Comunicar (y también ocultar y enmascarar) las intenciones políticas a la población no es desde luego algo nuevo. Ya Quinto Tulio Cicerón, el hermano menor del célebre orador y jurista romano Marco Tulio Cicerón, escribió en el año 64 antes de nuestra era un Breviario de campaña electoral (Commentariolum Petitionis) para su hermano, entonces aspirante al consulado (la magistratura más importante de la república romana), en el que se decía que «si consigues que deseen apoyarte los que están indecisos, éstos te ayudarán mucho», o que «hay tres cosas que conducen a los hombres a mostrar una buena disposición en las elecciones, a saber, los beneficios, las expectativas y la simpatía sincera», entre muchos otros consejos. Como éste: «haz que salten a la vista tus esfuerzos por conocer a los ciudadanos y exagerándolos a fin de mejorar día a día estas relaciones: no hay nada, me parece, que haga a un candidato tan popular y tan grato. Después, convéncete de que es necesario simular aquellas cualidades que no posees por naturaleza, de tal manera que parezca que actúas con toda espontaneidad». O como éste: «Las promesas quedan en el aire, no tienen un plazo determinado de tiempo y afectan a un número limitado de gente; por el contrario, las negativas te granjean, indudable e inmediatamente, muchas enemistades; y es que son más las personas que piden poder disfrutar de los servicios de uno que las que, de hecho, acaban disfrutando de ellos.» (5)

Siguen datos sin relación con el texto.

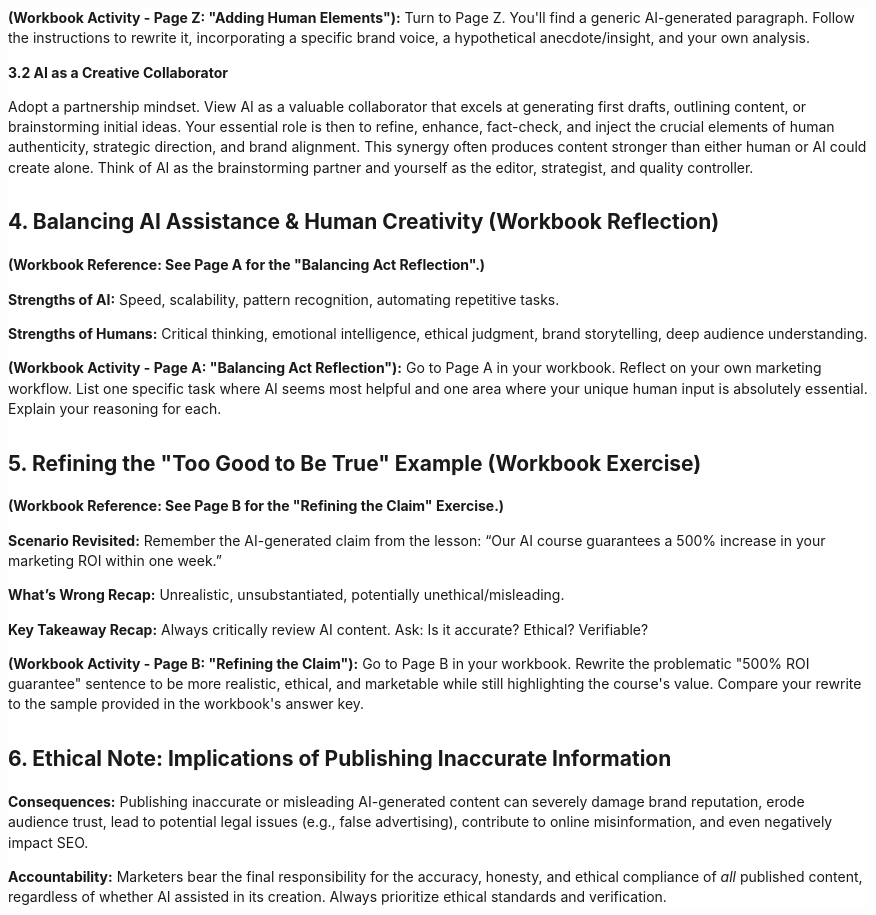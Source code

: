 **(Workbook Activity \- Page Z: "Adding Human Elements"):** Turn to Page Z. You'll find a generic AI-generated paragraph. Follow the instructions to rewrite it, incorporating a specific brand voice, a hypothetical anecdote/insight, and your own analysis.

**3.2 AI as a Creative Collaborator**

Adopt a partnership mindset. View AI as a valuable collaborator that excels at generating first drafts, outlining content, or brainstorming initial ideas. Your essential role is then to refine, enhance, fact-check, and inject the crucial elements of human authenticity, strategic direction, and brand alignment. This synergy often produces content stronger than either human or AI could create alone. Think of AI as the brainstorming partner and yourself as the editor, strategist, and quality controller.

## **4\. Balancing AI Assistance & Human Creativity (Workbook Reflection)**

**(Workbook Reference: See Page A for the "Balancing Act Reflection".)**

**Strengths of AI:** Speed, scalability, pattern recognition, automating repetitive tasks.

**Strengths of Humans:** Critical thinking, emotional intelligence, ethical judgment, brand storytelling, deep audience understanding.

**(Workbook Activity \- Page A: "Balancing Act Reflection"):** Go to Page A in your workbook. Reflect on your own marketing workflow. List one specific task where AI seems most helpful and one area where your unique human input is absolutely essential. Explain your reasoning for each.

## **5\. Refining the "Too Good to Be True" Example (Workbook Exercise)**

**(Workbook Reference: See Page B for the "Refining the Claim" Exercise.)**

**Scenario Revisited:** Remember the AI-generated claim from the lesson: “Our AI course guarantees a 500% increase in your marketing ROI within one week.”

**What’s Wrong Recap:** Unrealistic, unsubstantiated, potentially unethical/misleading.

**Key Takeaway Recap:** Always critically review AI content. Ask: Is it accurate? Ethical? Verifiable?

**(Workbook Activity \- Page B: "Refining the Claim"):** Go to Page B in your workbook. Rewrite the problematic "500% ROI guarantee" sentence to be more realistic, ethical, and marketable while still highlighting the course's value. Compare your rewrite to the sample provided in the workbook's answer key.

## **6\. Ethical Note: Implications of Publishing Inaccurate Information**

**Consequences:** Publishing inaccurate or misleading AI-generated content can severely damage brand reputation, erode audience trust, lead to potential legal issues (e.g., false advertising), contribute to online misinformation, and even negatively impact SEO.

**Accountability:** Marketers bear the final responsibility for the accuracy, honesty, and ethical compliance of *all* published content, regardless of whether AI assisted in its creation. Always prioritize ethical standards and verification.

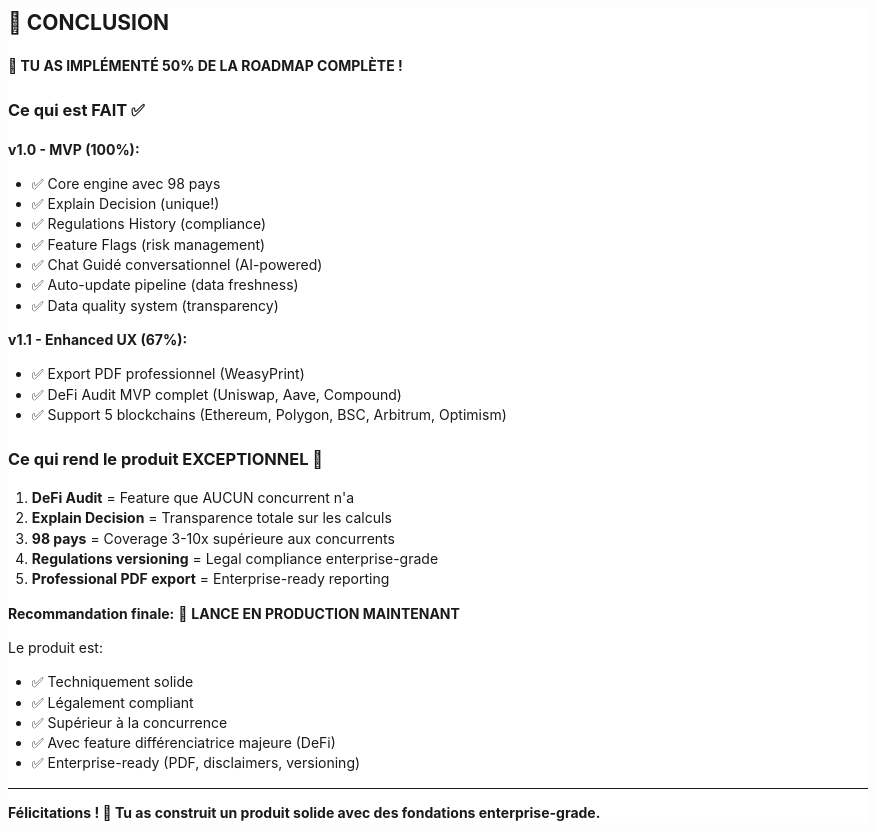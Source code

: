 ## 🎉 CONCLUSION

**🎊 TU AS IMPLÉMENTÉ 50% DE LA ROADMAP COMPLÈTE !**

### Ce qui est FAIT ✅

**v1.0 - MVP (100%):**
- ✅ Core engine avec 98 pays
- ✅ Explain Decision (unique!)
- ✅ Regulations History (compliance)
- ✅ Feature Flags (risk management)
- ✅ Chat Guidé conversationnel (AI-powered)
- ✅ Auto-update pipeline (data freshness)
- ✅ Data quality system (transparency)

**v1.1 - Enhanced UX (67%):**
- ✅ Export PDF professionnel (WeasyPrint)
- ✅ DeFi Audit MVP complet (Uniswap, Aave, Compound)
- ✅ Support 5 blockchains (Ethereum, Polygon, BSC, Arbitrum, Optimism)

### Ce qui rend le produit EXCEPTIONNEL 🌟

1. **DeFi Audit** = Feature que AUCUN concurrent n'a
2. **Explain Decision** = Transparence totale sur les calculs
3. **98 pays** = Coverage 3-10x supérieure aux concurrents
4. **Regulations versioning** = Legal compliance enterprise-grade
5. **Professional PDF export** = Enterprise-ready reporting

**Recommandation finale:** 🚀 **LANCE EN PRODUCTION MAINTENANT**

Le produit est:
- ✅ Techniquement solide
- ✅ Légalement compliant
- ✅ Supérieur à la concurrence
- ✅ Avec feature différenciatrice majeure (DeFi)
- ✅ Enterprise-ready (PDF, disclaimers, versioning)

---

**Félicitations ! 🎊 Tu as construit un produit solide avec des fondations enterprise-grade.**
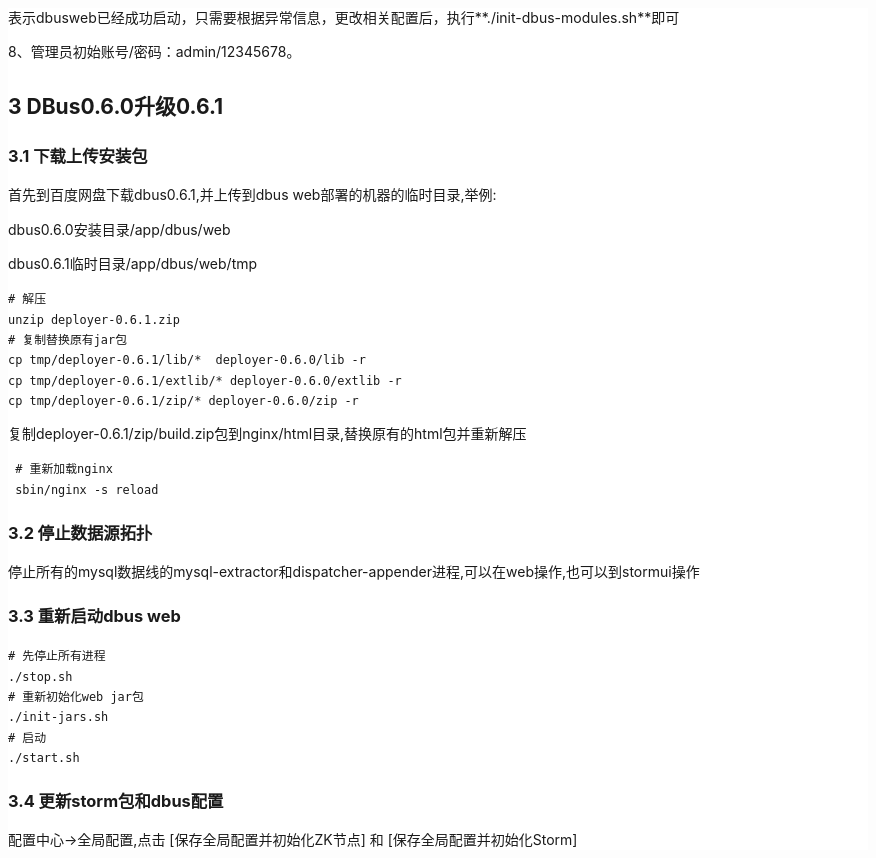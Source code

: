 表示dbusweb已经成功启动，只需要根据异常信息，更改相关配置后，执行**./init-dbus-modules.sh**即可

8、管理员初始账号/密码：admin/12345678。

## 3 DBus0.6.0升级0.6.1

### 3.1 下载上传安装包

首先到百度网盘下载dbus0.6.1,并上传到dbus web部署的机器的临时目录,举例:

dbus0.6.0安装目录/app/dbus/web

dbus0.6.1临时目录/app/dbus/web/tmp

```
# 解压
unzip deployer-0.6.1.zip
# 复制替换原有jar包
cp tmp/deployer-0.6.1/lib/*  deployer-0.6.0/lib -r
cp tmp/deployer-0.6.1/extlib/* deployer-0.6.0/extlib -r
cp tmp/deployer-0.6.1/zip/* deployer-0.6.0/zip -r
```

复制deployer-0.6.1/zip/build.zip包到nginx/html目录,替换原有的html包并重新解压

```
 # 重新加载nginx 
 sbin/nginx -s reload
```

### 3.2 停止数据源拓扑

停止所有的mysql数据线的mysql-extractor和dispatcher-appender进程,可以在web操作,也可以到stormui操作

### 3.3 重新启动dbus web

```
# 先停止所有进程
./stop.sh
# 重新初始化web jar包
./init-jars.sh 
# 启动
./start.sh
```

### 3.4 更新storm包和dbus配置

配置中心->全局配置,点击 [保存全局配置并初始化ZK节点] 和 [保存全局配置并初始化Storm] 
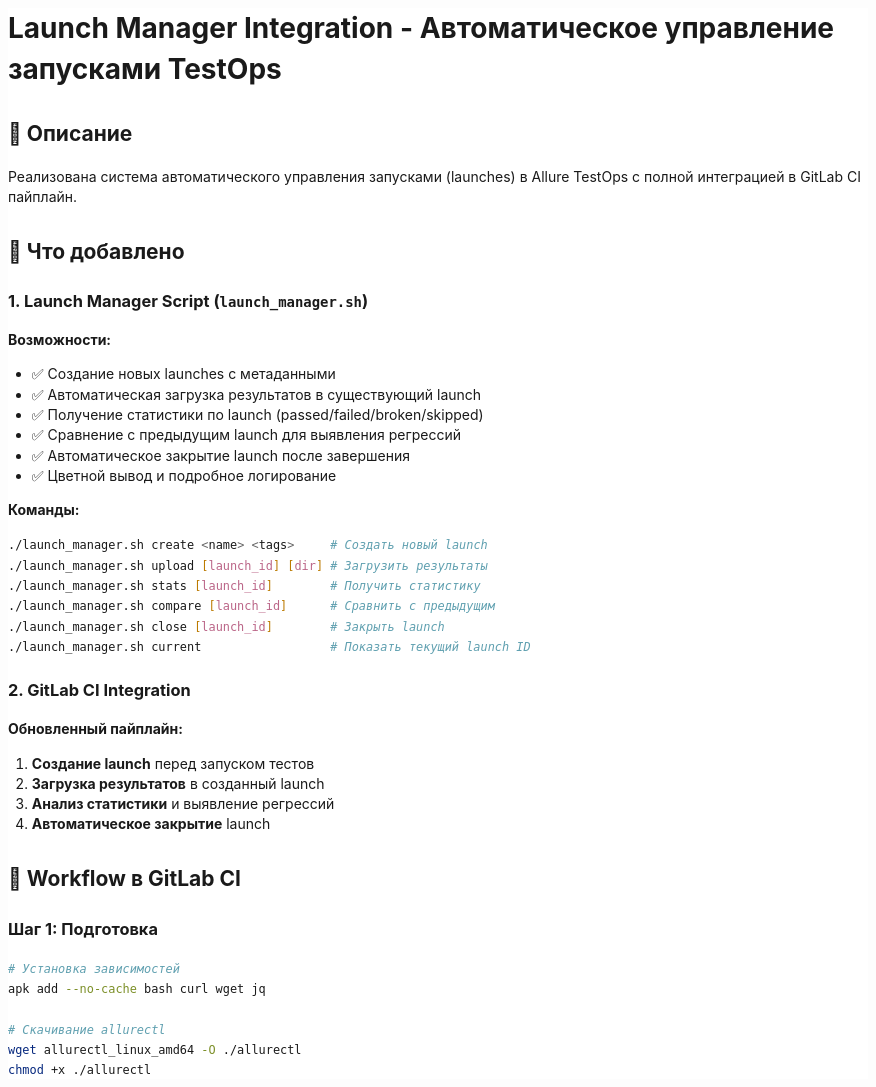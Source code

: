 # Launch Manager Integration - Автоматическое управление запусками TestOps

## 🎯 **Описание**

Реализована система автоматического управления запусками (launches) в Allure TestOps с полной интеграцией в GitLab CI пайплайн.

## 🔧 **Что добавлено**

### **1. Launch Manager Script (`launch_manager.sh`)**

**Возможности:**
- ✅ Создание новых launches с метаданными
- ✅ Автоматическая загрузка результатов в существующий launch
- ✅ Получение статистики по launch (passed/failed/broken/skipped)
- ✅ Сравнение с предыдущим launch для выявления регрессий
- ✅ Автоматическое закрытие launch после завершения
- ✅ Цветной вывод и подробное логирование

**Команды:**
```bash
./launch_manager.sh create <name> <tags>     # Создать новый launch
./launch_manager.sh upload [launch_id] [dir] # Загрузить результаты
./launch_manager.sh stats [launch_id]        # Получить статистику
./launch_manager.sh compare [launch_id]      # Сравнить с предыдущим
./launch_manager.sh close [launch_id]        # Закрыть launch
./launch_manager.sh current                  # Показать текущий launch ID
```

### **2. GitLab CI Integration**

**Обновленный пайплайн:**
1. **Создание launch** перед запуском тестов
2. **Загрузка результатов** в созданный launch
3. **Анализ статистики** и выявление регрессий
4. **Автоматическое закрытие** launch

## 🚀 **Workflow в GitLab CI**

### **Шаг 1: Подготовка**
```bash
# Установка зависимостей
apk add --no-cache bash curl wget jq

# Скачивание allurectl
wget allurectl_linux_amd64 -O ./allurectl
chmod +x ./allurectl
```
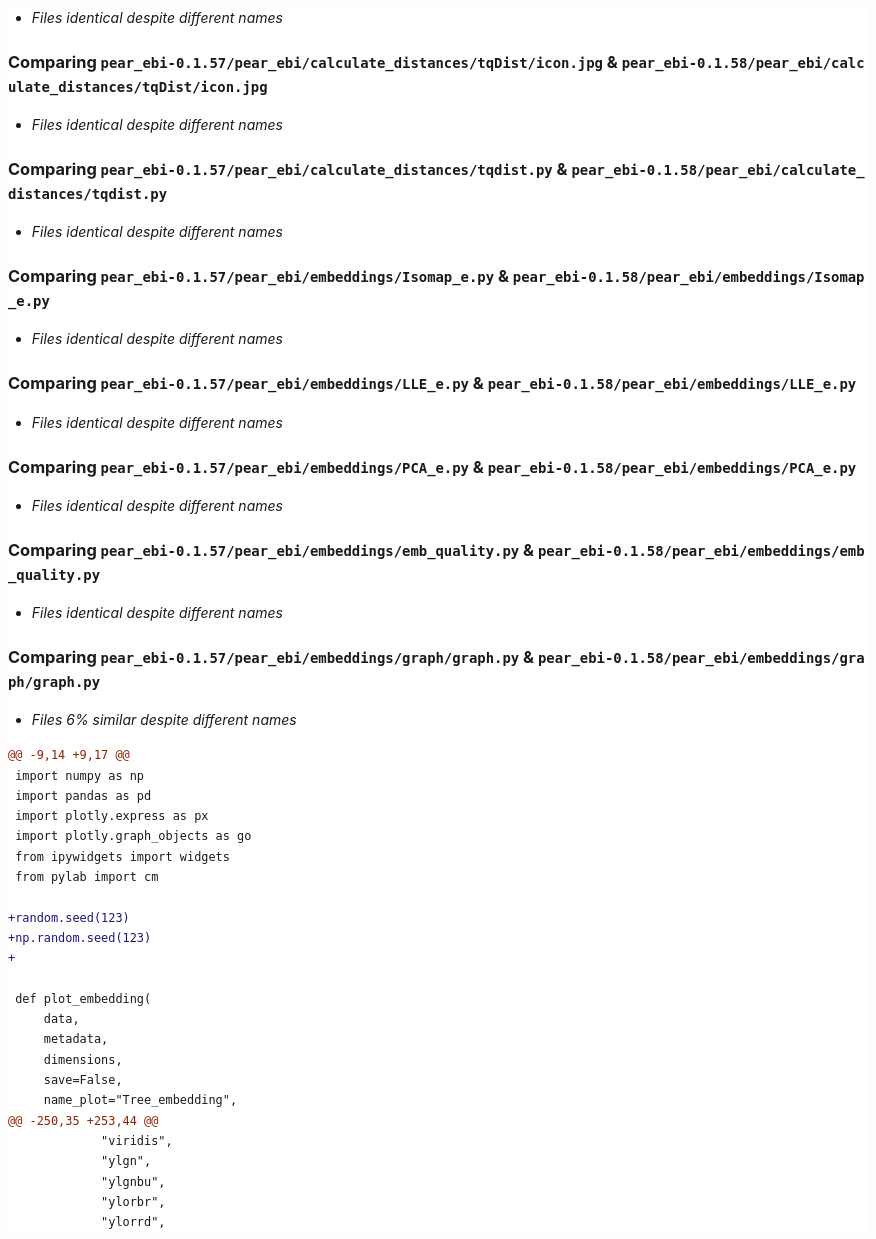  * *Files identical despite different names*

### Comparing `pear_ebi-0.1.57/pear_ebi/calculate_distances/tqDist/icon.jpg` & `pear_ebi-0.1.58/pear_ebi/calculate_distances/tqDist/icon.jpg`

 * *Files identical despite different names*

### Comparing `pear_ebi-0.1.57/pear_ebi/calculate_distances/tqdist.py` & `pear_ebi-0.1.58/pear_ebi/calculate_distances/tqdist.py`

 * *Files identical despite different names*

### Comparing `pear_ebi-0.1.57/pear_ebi/embeddings/Isomap_e.py` & `pear_ebi-0.1.58/pear_ebi/embeddings/Isomap_e.py`

 * *Files identical despite different names*

### Comparing `pear_ebi-0.1.57/pear_ebi/embeddings/LLE_e.py` & `pear_ebi-0.1.58/pear_ebi/embeddings/LLE_e.py`

 * *Files identical despite different names*

### Comparing `pear_ebi-0.1.57/pear_ebi/embeddings/PCA_e.py` & `pear_ebi-0.1.58/pear_ebi/embeddings/PCA_e.py`

 * *Files identical despite different names*

### Comparing `pear_ebi-0.1.57/pear_ebi/embeddings/emb_quality.py` & `pear_ebi-0.1.58/pear_ebi/embeddings/emb_quality.py`

 * *Files identical despite different names*

### Comparing `pear_ebi-0.1.57/pear_ebi/embeddings/graph/graph.py` & `pear_ebi-0.1.58/pear_ebi/embeddings/graph/graph.py`

 * *Files 6% similar despite different names*

```diff
@@ -9,14 +9,17 @@
 import numpy as np
 import pandas as pd
 import plotly.express as px
 import plotly.graph_objects as go
 from ipywidgets import widgets
 from pylab import cm
 
+random.seed(123)
+np.random.seed(123)
+
 
 def plot_embedding(
     data,
     metadata,
     dimensions,
     save=False,
     name_plot="Tree_embedding",
@@ -250,35 +253,44 @@
             "viridis",
             "ylgn",
             "ylgnbu",
             "ylorbr",
             "ylorrd",
```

Son las características formales y el alcance social de la televisión las que convierten a este medio de comunicación de masas en un altavoz electoral sin precedentes en la historia, amplificando el poder y la influencia que antes tenían sus ascendientes directos, los noticieros cinematográficos.
Pierre Bourdieu advertía muy seriamente que la televisión -por «televisión» quería decir la televisión tal y como se la entiende y usa ahora- «pone en muy serio peligro las diferentes esferas de la producción cultural: arte, literatura, ciencia, filosofía, derecho; creo incluso, al contrario de lo que piensan y dicen, sin duda con la mayor buena fe, los periodistas más conscientes de sus responsabilidades, que pone en un peligro no menor la vida política y la democracia.» (6) Bourdieu no era ningún tecnófobo apocalíptico: sabía muy bien que la limitación temporal de los programas televisivos en bloques de un número determinado de minutos -y no digamos ya las interrupciones publicitarias- sabotea cualquier intento de elaborar un discurso racional, esto es, argumentativo y demostrativo. La televisión, al decir del sociólogo francés, «no resulta muy favorable para la expresión del pensamiento», pues establece «un vínculo negativo entre la urgencia y el pensamiento. Es un tópico antiguo del discurso filosófico: es la oposición que establece Platón entre el filósofo, que dispone de tiempo, y las personas que están en el ágora, la plaza pública, las cuales son presa de las prisas. Dice, más o menos, que cuando se está atenazado por la urgencia no se puede pensar. Opinión francamente aristocrática. Es el punto de vista del privilegiado, que tiene tiempo y acepta sus privilegios sin hacerse demasiadas preguntas. Pero no es éste el lugar para debatir esta cuestión; lo que está claro es que existe un vínculo entre el pensamiento y el tiempo. Y uno de los mayores problemas que plantea la televisión es el de las relaciones entre el pensamiento y la velocidad. ¿Se puede pensar atenazado por la velocidad? ¿Acaso la televisión, al conceder la palabra a pensadores supuestamente capaces de pensar a toda velocidad, no está condenando a no contar más que con fast thinkers, con pensadores que piensan más rápido que su sombra…?» (7)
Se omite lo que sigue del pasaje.